“呵。”易笙似乎被她气笑了,“你是觉得你这一身水能把我车淹了成泡水车呢,还是觉得搞脏了我的车,我连一次全车spa的钱都舍不得出?”
……!
好像是这么个理?
弄脏了车洗个车的钱,易笙这种身价怎么可能放在心上。
而她在这扭捏才会叫易笙真的无语吧?
这跟直白地嘲讽易笙连洗车钱都没有,有啥区别?
柏椰可觉得,自己果然还是并不清醒的。
她抬头看向易笙,眨了眨眼,在再次觉得自己狼狈模样不堪入目想要后退躲避时,易笙替她拉开了副驾驶车门,“上车。”
这是易笙第四次说了。
如果她再拒绝,柏椰可有理由相信这女人一定会讨厌她的不识抬举。
别说当不成朋友,只怕还会得罪这个甲方。
迫于形势,柏椰可糊里糊涂地上车了。
易笙很快也回到了主驾驶,她翻出两块毛巾,一块儿递给了柏椰可,一块儿自己擦了擦头和衣服。
“抱歉。”柏椰可下意识道歉。
“呵。”易笙语调平平,“两个月不见,柏设计师还是那么喜欢淋雨。”
“……”
熟悉的易氏风格。
柏椰可甚至觉得这以毒攻毒的效果让自己精神状态好了点儿。
至少,她的歉意倏忽间少了很多。
下一秒,易笙闲闲轻笑,“还好心眼儿地带我也淋了一回,懂分享好东西的乖乖学生啊。”
“……”
柏椰可觉得仅剩的那点儿歉意在忽高忽低地跳跃。
“附近有地方可去吗?”易笙问她。
“啊……”柏椰可以为易笙会去市中心附近,想着待会随便找个地儿把她放下就行,虽然市中心她也没地方可去,但毕竟市中心热闹繁华,她可以找个小宾馆,但这附近荒郊野地的,据她所知,仅有一个她绝对舍不得住的大酒店,“你把我放在公交站台好了。”
柏椰可想,不过就是和刚刚一样,总不好叫易笙特意送她去市区,而公交站说不定运气好也能喊到车了。

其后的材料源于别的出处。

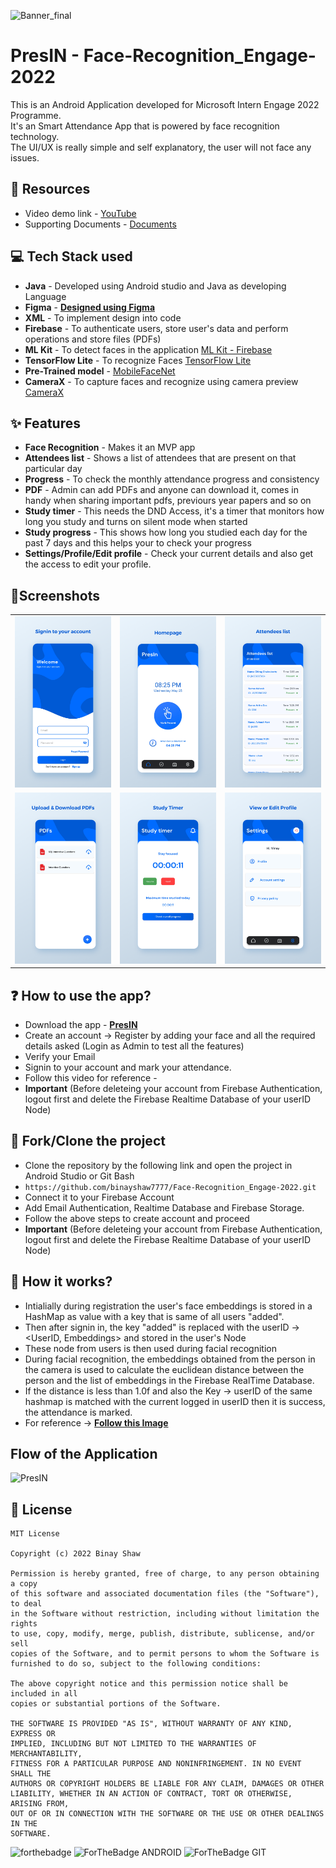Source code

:![Banner_final](https://user-images.githubusercontent.com/62587060/170310091-19c3c843-f859-42fb-898f-1b3ea5b7005d.png)

# PresIN - Face-Recognition_Engage-2022
This is an Android Application developed for Microsoft Intern Engage 2022 Programme.<br />
It's an Smart Attendance App that is powered by face recognition technology.<br />
The UI/UX is really simple and self explanatory, the user will not face any issues.<br />

## 📕 Resources
- Video demo link - [YouTube](https://www.youtube.com/watch?v=toJiBPxem5I&ab_channel=LitCoder)
- Supporting Documents - [Documents](https://drive.google.com/drive/folders/1jf2ofhPqel-6Fn9p6Fe_sjGvDqyWAWK0?usp=sharing)

## 💻 Tech Stack used 
- **Java** - Developed using Android studio and Java as developing Language
- **Figma** - [**Designed using Figma**](https://www.figma.com/file/jjNrOhXOxz2nnSpAYamNsA/PresIN-Engage?node-id=107%3A21)
- **XML** - To implement design into code
- **Firebase** - To authenticate users, store user's data and perform operations and store files (PDFs)
- **ML Kit** - To detect faces in the application [ML Kit - Firebase](https://developers.google.com/ml-kit)
- **TensorFlow Lite** - To recognize Faces [TensorFlow Lite](https://www.tensorflow.org/lite)
- **Pre-Trained model** - [MobileFaceNet](https://github.com/sirius-ai/MobileFaceNet_TF)
- **CameraX** - To capture faces and recognize using camera preview [CameraX](https://developer.android.com/training/camerax)

## ✨ Features
- **Face Recognition** - Makes it an MVP app
- **Attendees list** - Shows a list of attendees that are present on that particular day
- **Progress** - To check the monthly attendance progress and consistency
- **PDF** - Admin can add PDFs and anyone can download it, comes in handy when sharing important pdfs, previours year papers and so on
- **Study timer** - This needs the DND Access, it's a timer that monitors how long you study and turns on silent mode when started
- **Study progress** - This shows how long you studied each day for the past 7 days and this helps your to check your progress
- **Settings/Profile/Edit profile** - Check your current details and also get the access to edit your profile.

## 📱Screenshots
||||
|:----------------------------------------:|:-----------------------------------------:|:-----------------------------------------: |
| ![Imgur](Screenshots/1st.png) | ![Imgur](Screenshots/2nd.png) | ![Imgur](Screenshots/3rd.png) |
| ![Imgur](Screenshots/4th.png) | ![Imgur](Screenshots/5th.png) | ![Imgur](Screenshots/6th.png) |

## ❓ How to use the app?
- Download the app  - [**PresIN**](https://github.com/binayshaw7777/Face-Recognition_Engage-2022/blob/master/app/release/app-release.apk)
- Create an account -> Register by adding your face and all the required details asked (Login as Admin to test all the features)
- Verify your Email
- Signin to your account and mark your attendance.
- Follow this video for reference - <br />
- **Important** (Before deleteing your account from Firebase Authentication, logout first and delete the Firebase Realtime Database of your userID Node)


## 🍴 Fork/Clone the project
- Clone the repository by the following link and open the project in Android Studio or Git Bash
- ```https://github.com/binayshaw7777/Face-Recognition_Engage-2022.git```
- Connect it to your Firebase Account
- Add Email Authentication, Realtime Database and Firebase Storage.
- Follow the above steps to create account and proceed
- **Important** (Before deleteing your account from Firebase Authentication, logout first and delete the Firebase Realtime Database of your userID Node)

## 🤔 How it works?
- Intialially during registration the user's face embeddings is stored in a HashMap as value with a key that is same of all users "added".<br />
- Then after signin in, the key "added" is replaced with the userID -> <UserID, Embeddings> and stored in the user's Node<br />
- These node from users is then used during facial recognition<br />
- During facial recognition, the embeddings obtained from the person in the camera is used to calculate the euclidean distance between the person and the list of embeddings in the Firebase   RealTime Database.<br />
- If the distance is less than 1.0f and also the Key -> userID of the same hashmap is matched with the current logged in userID then it is success, the attendance is marked.<br />
- For reference -> [**Follow this Image**](https://drive.google.com/file/d/15HBeACzCfUdXjQGQX_mxmRKToHQLTl-X/view?usp=sharing)

## Flow of the Application
![PresIN](https://user-images.githubusercontent.com/62587060/170339689-8665f94f-f158-4717-80b1-8713251e6bc8.png)

## 📝 License

```
MIT License

Copyright (c) 2022 Binay Shaw

Permission is hereby granted, free of charge, to any person obtaining a copy
of this software and associated documentation files (the "Software"), to deal
in the Software without restriction, including without limitation the rights
to use, copy, modify, merge, publish, distribute, sublicense, and/or sell
copies of the Software, and to permit persons to whom the Software is
furnished to do so, subject to the following conditions:

The above copyright notice and this permission notice shall be included in all
copies or substantial portions of the Software.

THE SOFTWARE IS PROVIDED "AS IS", WITHOUT WARRANTY OF ANY KIND, EXPRESS OR
IMPLIED, INCLUDING BUT NOT LIMITED TO THE WARRANTIES OF MERCHANTABILITY,
FITNESS FOR A PARTICULAR PURPOSE AND NONINFRINGEMENT. IN NO EVENT SHALL THE
AUTHORS OR COPYRIGHT HOLDERS BE LIABLE FOR ANY CLAIM, DAMAGES OR OTHER
LIABILITY, WHETHER IN AN ACTION OF CONTRACT, TORT OR OTHERWISE, ARISING FROM,
OUT OF OR IN CONNECTION WITH THE SOFTWARE OR THE USE OR OTHER DEALINGS IN THE
SOFTWARE.
```

![forthebadge](https://forthebadge.com/images/badges/built-with-love.svg)
![ForTheBadge ANDROID](https://forthebadge.com/images/badges/built-for-android.svg)
![ForTheBadge GIT](https://forthebadge.com/images/badges/uses-git.svg)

易笙看向她,微皱眉,“你知道淋了雨这样一晚上会怎样吧?”
“……”
柏椰可哑口无言,她当然知道大概率是要感冒烧的,那不是没办法嘛。
“我要去附近酒店,你跟我一起吧。”易笙没再和她多说,了车,“放心,我房间是套房,互相之间不会打扰到的。”
柏椰可咬唇,有点儿无奈。
“阿嚏!”她打了个喷嚏,赶紧用手捂住嘴巴。
“自己拿纸。”易笙吩咐。
柏椰可“哦。”了一声,自觉拿纸擦了擦,她感觉到车又快了一些。
到酒店后,有专人接待她们去了易笙的房间,易笙吩咐让煮姜汤上来,那人很快退下。